I will send them to you with this. I am of the opinion that inasmuch as all who have
ever looked at a specimen of Classical Ionic associated with
it a propriety in Lozenge shaped lights that to put square ones would mar our work.
They will look tame and lack character If I put windows of any kind between Ionic
cap of course I must in a degree follow the Erechthium for that is our only example.

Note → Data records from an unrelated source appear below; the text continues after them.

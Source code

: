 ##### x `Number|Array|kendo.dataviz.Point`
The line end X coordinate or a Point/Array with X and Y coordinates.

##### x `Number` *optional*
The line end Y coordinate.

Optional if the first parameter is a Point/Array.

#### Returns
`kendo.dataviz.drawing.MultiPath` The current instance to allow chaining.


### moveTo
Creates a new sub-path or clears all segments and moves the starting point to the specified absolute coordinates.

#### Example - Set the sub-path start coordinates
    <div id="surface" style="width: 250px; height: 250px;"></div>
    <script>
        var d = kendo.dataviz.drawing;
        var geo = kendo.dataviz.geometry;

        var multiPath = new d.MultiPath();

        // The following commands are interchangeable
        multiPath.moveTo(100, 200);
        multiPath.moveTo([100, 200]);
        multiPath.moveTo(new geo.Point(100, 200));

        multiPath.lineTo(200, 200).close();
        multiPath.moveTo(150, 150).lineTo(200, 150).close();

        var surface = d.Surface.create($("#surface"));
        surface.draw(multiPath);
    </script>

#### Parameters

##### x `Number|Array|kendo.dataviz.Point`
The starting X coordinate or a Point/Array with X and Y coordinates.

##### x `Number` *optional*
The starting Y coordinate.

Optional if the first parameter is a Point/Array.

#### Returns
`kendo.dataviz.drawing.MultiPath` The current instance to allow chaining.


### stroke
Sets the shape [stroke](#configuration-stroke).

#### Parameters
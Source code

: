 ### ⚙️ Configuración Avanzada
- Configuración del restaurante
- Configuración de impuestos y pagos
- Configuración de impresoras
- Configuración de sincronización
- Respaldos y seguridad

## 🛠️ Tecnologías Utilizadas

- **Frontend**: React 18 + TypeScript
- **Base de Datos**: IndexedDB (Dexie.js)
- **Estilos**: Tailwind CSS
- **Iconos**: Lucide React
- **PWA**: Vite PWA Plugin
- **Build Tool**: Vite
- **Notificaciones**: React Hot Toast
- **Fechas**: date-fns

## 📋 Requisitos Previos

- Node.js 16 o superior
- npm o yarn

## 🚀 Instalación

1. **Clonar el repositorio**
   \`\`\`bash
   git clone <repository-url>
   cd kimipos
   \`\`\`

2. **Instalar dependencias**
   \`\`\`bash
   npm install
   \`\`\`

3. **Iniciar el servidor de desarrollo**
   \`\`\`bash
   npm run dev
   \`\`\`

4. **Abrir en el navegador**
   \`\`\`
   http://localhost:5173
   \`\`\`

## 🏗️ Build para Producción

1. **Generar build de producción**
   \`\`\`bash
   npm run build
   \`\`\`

And if that be followed at all we should make the window finish [...] at the bottom
of this be done then to put in square glass I think will look bad. However you must
consider and [...]. We need not hurry for the sash will not be made till next
season. The Legislature have given us an appropriation as you know of $[3]0,000.
This will keep the thing
along very well. Every thing up to now is about as it
should be. The Doc't did well to stop the work just the day
he did and he has my hearty support in so doing. Considering just were we
he could do no better. I had hoped that the wings at least would have
had the roof but it could not be. All is properly covered in for the winter and the
carpenter will continue to get out [...] for the dome ready to put up in the spring.
delay will occur. At any rate there is need of more. I am very much
gratified to think you are the Commissioner for the rail
roads c.
I am yours very trulyThomas W. Silloway
121 Court St.
References in this letter:
In ancient Greek architecture, columns were designed in three distinctive styles, known as classical orders: the Doric, Ionic, and Corinthian.
A temple on the Acropolis in Athens constructed between c.421 and 405 B.C. It is the considered to be the finest early example of the Greek classical architecture in the Ionic order.
James Fergusson, (1808-1886) The Illustrated Handbook of Architecture: being a concise and popular account of the different styles of architecture prevailing in all ages and countries. London: J. Murray, 1855.
Dr. Thomas E. Powers, (1808-1876), of Woodstock, Vermont, was appointed by Governor Fletcher to be the Superintendent of Construction of the 1858-1860 project, to build a new State House in Montpelier to rebuild the structure burned in 1857. He and the architect, Thomas W. Silloway, were soon at loggerheads over their roles in the project. Powers became State Senator in 1861.
In November 1857 Marsh was appointed Vermont Railroad Commissioner, a post he held until 1859. An informed critic of railroad corporate abuses, he wrote three devastating reports, incurring the wrath of the railroad lobby. Using its influence in the Vermont legislature, the lobby sought to block his reappointment.
Thomas W. Silloway, (1828-1910), was only thirty years old in 1857 when he was chosen architect for the new State House in Montpelier. Silloway was from Massachusetts, and had worked in the office of Ammi B. Young, the architect who designed the previous building. Silloway and Dr. Powers, the superintendent of construction for the 1857 job, had worked together to design and build a new courthouse in Woodstock, Vermont, that burned in 1854.